OHIO STATE COURT CANCELS FORECLOSURE SALE AND STAYS FORECLOSURE CASE FILED BY TRUSTEE FOR BEAR STEARNS ASSET-BACKED SECURITIES ON FILING OF FEDERAL ACTION AGAINST BEAR STEARNS AND ITS BROKERS AND OTHERS FOR VIOLATIONS OF FEDERAL TRUTH-IN-LENDING ACT, FEDERAL REAL ESTATE SETTLEMENT PROCEDURES ACT, CONSUMER PROTECTION STATUTE, CIVIL RICO, FRAUD, AND OTHER RELIEF

In another historic victory for borrower victims of predatory loan practices, the Court of Common Pleas of Mahoning County, Ohio has entered an Order today canceling a foreclosure sale set for June 24, 2008 and staying same pending the outcome of the borrower’s Federal lawsuit which has been filed against Bear Stearns Residential Mortgage Corporation, Encore Credit Corporation, Option One Mortgage Corporation, Motion Financial, and broker Ellyn Klein Grober (of Motion Financial) sounding in claims for violations of the Federal Home Ownership Equity Protection Act, the Federal Real Estate Settlement Procedures Act, the Federal Truth-In-Lending Act, the Federal Fair Credit Reporting Act, the Ohio Consumer Practices Act, and the Ohio Mortgage Broker’s Act; Fraudulent Misrepresentation; Breach of Fiduciary Duty; Unjust Enrichment; Civil Conspiracy to defraud; and Civil RICO. The case was filed in the United States District Court for the Northern District of Ohio, Eastern Division.

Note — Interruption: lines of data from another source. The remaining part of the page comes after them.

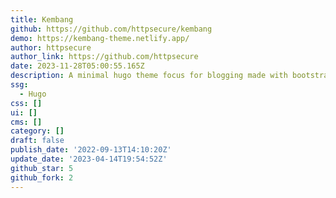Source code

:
 ```yaml
---
title: Kembang
github: https://github.com/httpsecure/kembang
demo: https://kembang-theme.netlify.app/
author: httpsecure
author_link: https://github.com/httpsecure
date: 2023-11-28T05:00:55.165Z
description: A minimal hugo theme focus for blogging made with bootstrap
ssg:
  - Hugo
css: []
ui: []
cms: []
category: []
draft: false
publish_date: '2022-09-13T14:10:20Z'
update_date: '2023-04-14T19:54:52Z'
github_star: 5
github_fork: 2
---
```

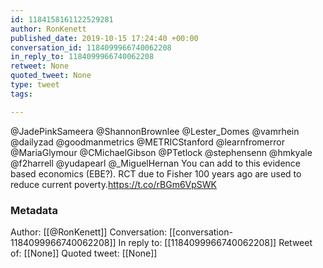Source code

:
 ```yaml
---
id: 1184158161122529281
author: RonKenett
published_date: 2019-10-15 17:24:40 +00:00
conversation_id: 1184099966740062208
in_reply_to: 1184099966740062208
retweet: None
quoted_tweet: None
type: tweet
tags:

---
```


@JadePinkSameera @ShannonBrownlee @Lester_Domes @vamrhein @dailyzad @goodmanmetrics @METRICStanford @learnfromerror @MariaGlymour @CMichaelGibson @PTetlock @stephensenn @hmkyale @f2harrell @yudapearl @_MiguelHernan You can add to this evidence based economics (EBE?). RCT due to Fisher 100 years ago are used to reduce current poverty.https://t.co/rBGm6VpSWK

### Metadata

Author: [[@RonKenett]]
Conversation: [[conversation-1184099966740062208]]
In reply to: [[1184099966740062208]]
Retweet of: [[None]]
Quoted tweet: [[None]]
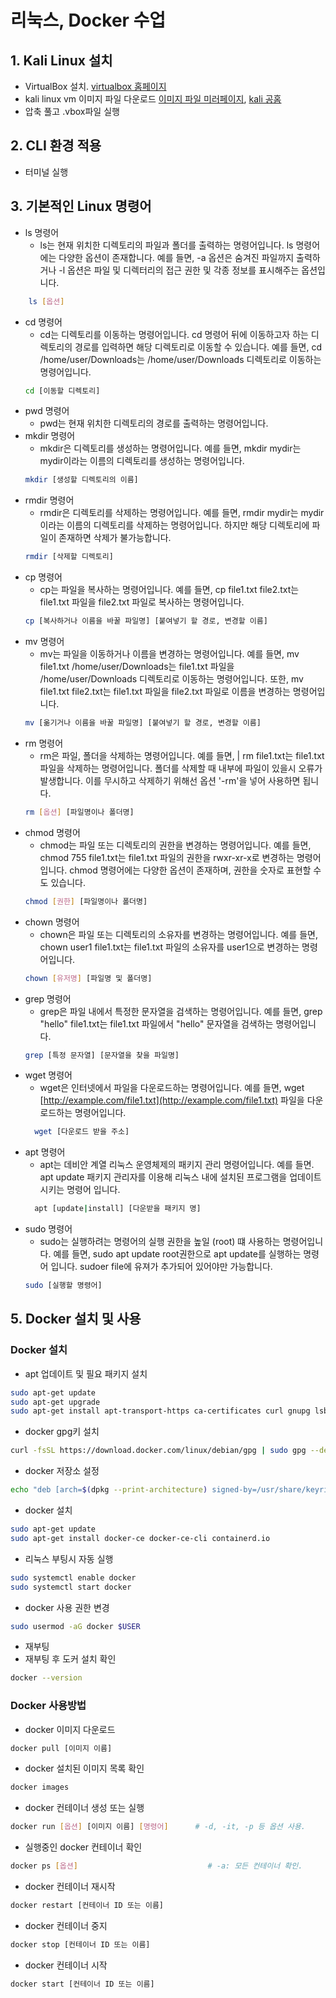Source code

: # 리눅스, Docker 수업
## 1.  Kali Linux 설치
- VirtualBox 설치. [virtualbox 홈페이지](https://virtualbox.org)
- kali linux vm 이미지 파일 다운로드 [이미지 파일 미러페이지](https://drive.google.com/file/d/10P771U_CcMuqZbE3_jfk2Etn6O5KmZEx/view/),
 [kali 공홈](https://kali.org/)
- 압축 풀고 .vbox파일 실행
## 2.  CLI 환경 적용
- 터미널 실행
## 3.  기본적인 Linux 명령어
- ls 명령어
	- ls는 현재 위치한 디렉토리의 파일과 폴더를 출력하는 명령어입니다. ls 명령어에는 다양한 옵션이 존재합니다. 예를 들면, -a 옵션은 숨겨진 파일까지 출력하거나 -l 옵션은 파일 및 디렉터리의 접근 권한 및 각종 정보를 표시해주는 옵션입니다.
```sh
	ls [옵션]
``` 
- cd 명령어
	- cd는 디렉토리를 이동하는 명령어입니다. cd 명령어 뒤에 이동하고자 하는 디렉토리의 경로를 입력하면 해당 디렉토리로 이동할 수 있습니다. 예를 들면, cd /home/user/Downloads는 /home/user/Downloads 디렉토리로 이동하는 명령어입니다.
	```sh
	cd [이동할 디렉토리]
	```
-  pwd 명령어
	- pwd는 현재 위치한 디렉토리의 경로를 출력하는 명령어입니다.
- mkdir 명령어 
	- mkdir은 디렉토리를 생성하는 명령어입니다. 예를 들면, 
	  mkdir mydir는 mydir이라는 이름의 디렉토리를 생성하는 명령어입니다.
	``` sh
	mkdir [생성할 디렉토리의 이름]
	```
- rmdir 명령어
	- rmdir은 디렉토리를 삭제하는 명령어입니다. 예를 들면, rmdir mydir는 mydir이라는 이름의 디렉토리를 삭제하는 명령어입니다. 하지만 해당 디렉토리에 파일이 존재하면 삭제가 불가능합니다.
	```sh
	rmdir [삭제할 디렉토리]
	```
- cp 명령어
	- cp는 파일을 복사하는 명령어입니다. 예를 들면, 
	  cp file1.txt file2.txt는 file1.txt 파일을 file2.txt 파일로 복사하는 명령어입니다.
	```sh
	cp [복사하거나 이름을 바꿀 파일명] [붙여넣기 할 경로, 변경할 이름]
	```
- mv 명령어
	- mv는 파일을 이동하거나 이름을 변경하는 명령어입니다. 예를 들면, 
	  mv file1.txt /home/user/Downloads는 file1.txt 파일을 /home/user/Downloads 디렉토리로 이동하는 명령어입니다. 
	  또한, mv file1.txt file2.txt는 file1.txt 파일을 file2.txt 파일로 이름을 변경하는 명령어입니다.
	```sh
	mv [옮기거나 이름을 바꿀 파일명] [붙여넣기 할 경로, 변경할 이름]
	```
- rm 명령어
	- rm은 파일, 폴더을 삭제하는 명령어입니다. 예를 들면, |
	   rm file1.txt는 file1.txt 파일을 삭제하는 명령어입니다. 
	   폴더를 삭제할 때 내부에 파일이 있을시 오류가 발생합니다.
	   이를 무시하고 삭제하기 위해선 옵션 '-rm'을 넣어 사용하면 됩니다.
	```sh
	rm [옵션] [파일명이나 폴더명]
	```
- chmod 명령어
	- chmod는 파일 또는 디렉토리의 권한을 변경하는 명령어입니다. 예를 들면, 
	  chmod 755 file1.txt는 file1.txt 파일의 권한을 rwxr-xr-x로 변경하는 명령어입니다. 
	  chmod 명령어에는 다양한 옵션이 존재하며, 권한을 숫자로 표현할 수도 있습니다.
	```sh
	chmod [권한] [파일명이나 폴더명]
	```
- chown 명령어
	- chown은 파일 또는 디렉토리의 소유자를 변경하는 명령어입니다. 예를 들면, 
	  chown user1 file1.txt는 file1.txt 파일의 소유자를 user1으로 변경하는 명령어입니다.
	```sh
	chown [유저명] [파일명 및 폴더명]
	```
- grep 명령어
	- grep은 파일 내에서 특정한 문자열을 검색하는 명령어입니다. 예를 들면,
	  grep "hello" file1.txt는 file1.txt 파일에서 "hello" 문자열을 검색하는 명령어입니다.
	```sh
	grep [특정 문자열] [문자열을 찾을 파일명]
	```
- wget 명령어
	- wget은 인터넷에서 파일을 다운로드하는 명령어입니다. 예를 들면, 
	  wget  [http://example.com/file1.txt](http://example.com/file1.txt) 파일을 다운로드하는 명령어입니다.
	```sh
	  wget [다운로드 받을 주소]
	```
* apt 명령어
	* apt는 데비안 계열 리눅스 운영체제의 패키지 관리 명령어입니다. 예를 들면. 
	  apt update 패키지 관리자를 이용해 리눅스 내에 설치된 프로그램을 업데이트 시키는 명령어 입니다.
	```sh
	  apt [update|install] [다운받을 패키지 명]
	```
* sudo 명령어
	* sudo는 실행하려는 명령어의 실행 권한을 높일 (root) 떄 사용하는 명령어입니다.  예를 들면,
	  sudo apt update root권한으로 apt update를 실행하는 명령어 입니다.
	  sudoer file에 유져가 추가되어 있어야만 가능합니다.
	```sh
	sudo [실행할 명령어]
	```
## 5.  Docker 설치 및 사용
### Docker 설치
-  apt 업데이트 및 필요 패키지 설치
```sh
sudo apt-get update
sudo apt-get upgrade
sudo apt-get install apt-transport-https ca-certificates curl gnupg lsb-release
```
- docker gpg키 설치
```sh
curl -fsSL https://download.docker.com/linux/debian/gpg | sudo gpg --dearmor -o /usr/share/keyrings/docker-archive-keyring.gpg
```
- docker 저장소 설정
```sh
echo "deb [arch=$(dpkg --print-architecture) signed-by=/usr/share/keyrings/docker-archive-keyring.gpg] https://download.docker.com/linux/debian $(lsb_release -cs) stable" | sudo tee /etc/apt/sources.list.d/docker.list > /dev/null
```
- docker 설치
```sh
sudo apt-get update
sudo apt-get install docker-ce docker-ce-cli containerd.io
```
- 리눅스 부팅시 자동 실행
```sh
sudo systemctl enable docker
sudo systemctl start docker
```
- docker 사용 권한 변경
``` sh
sudo usermod -aG docker $USER
```
- 재부팅
- 재부팅 후 도커 설치 확인
```sh
docker --version
```
### Docker 사용방법
- docker 이미지 다운로드
```sh
docker pull [이미지 이름]
```
- docker  설치된 이미지 목록 확인
```sh
docker images
```
- docker 컨테이너 생성 또는 실행
```sh
docker run [옵션] [이미지 이름] [명령어]      # -d, -it, -p 등 옵션 사용.
```
- 실행중인 docker 컨테이너 확인
```sh
docker ps [옵션]                             # -a: 모든 컨테이너 확인.
```
- docker 컨테이너 재시작
```sh
docker restart [컨테이너 ID 또는 이름]
```
- docker 컨테이너 중지
```sh
docker stop [컨테이너 ID 또는 이름]
```
- docker 컨테이너 시작
```sh
docker start [컨테이너 ID 또는 이름]
```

The ruling comes on the heels of the June 19, 2008 press release, from the Federal Bureau of Investigation’s National Press Office, as to the more than 400 Defendants charged for their roles in mortgage fraud schemes, including 60 arrests in 15 districts. Charges were brought in every region of the United States and in more than 50 judicial districts by U.S. Attorneys’ Offices. The indictments included two Senior Managers of Bear Stearns who were indicted in a mortgage-related securities fraud case.

The Ohio state court ruling paves the way for borrowers seeking relief from foreclosure by parties who have, in many instances, falsely represented to the Courts that they have the proper capacity to institute a foreclosure action when quite the opposite is true. Recent judicial decisions in California and other states have stated very clearly that the question of legal standing to institute a foreclosure is paramount, and absent satisfactory proof of this threshold element, foreclosure may not proceed. The Federal case filed in Ohio in connection with the ruling of the Judge in Mahoning County seeks various additional forms of relief, including money damages, refund of all monies paid by the borrower, rescission, punitive damages, costs, and attorneys’ fees against the Defendants Bear Stearns, Encore Credit, Option One, and Motion Financial.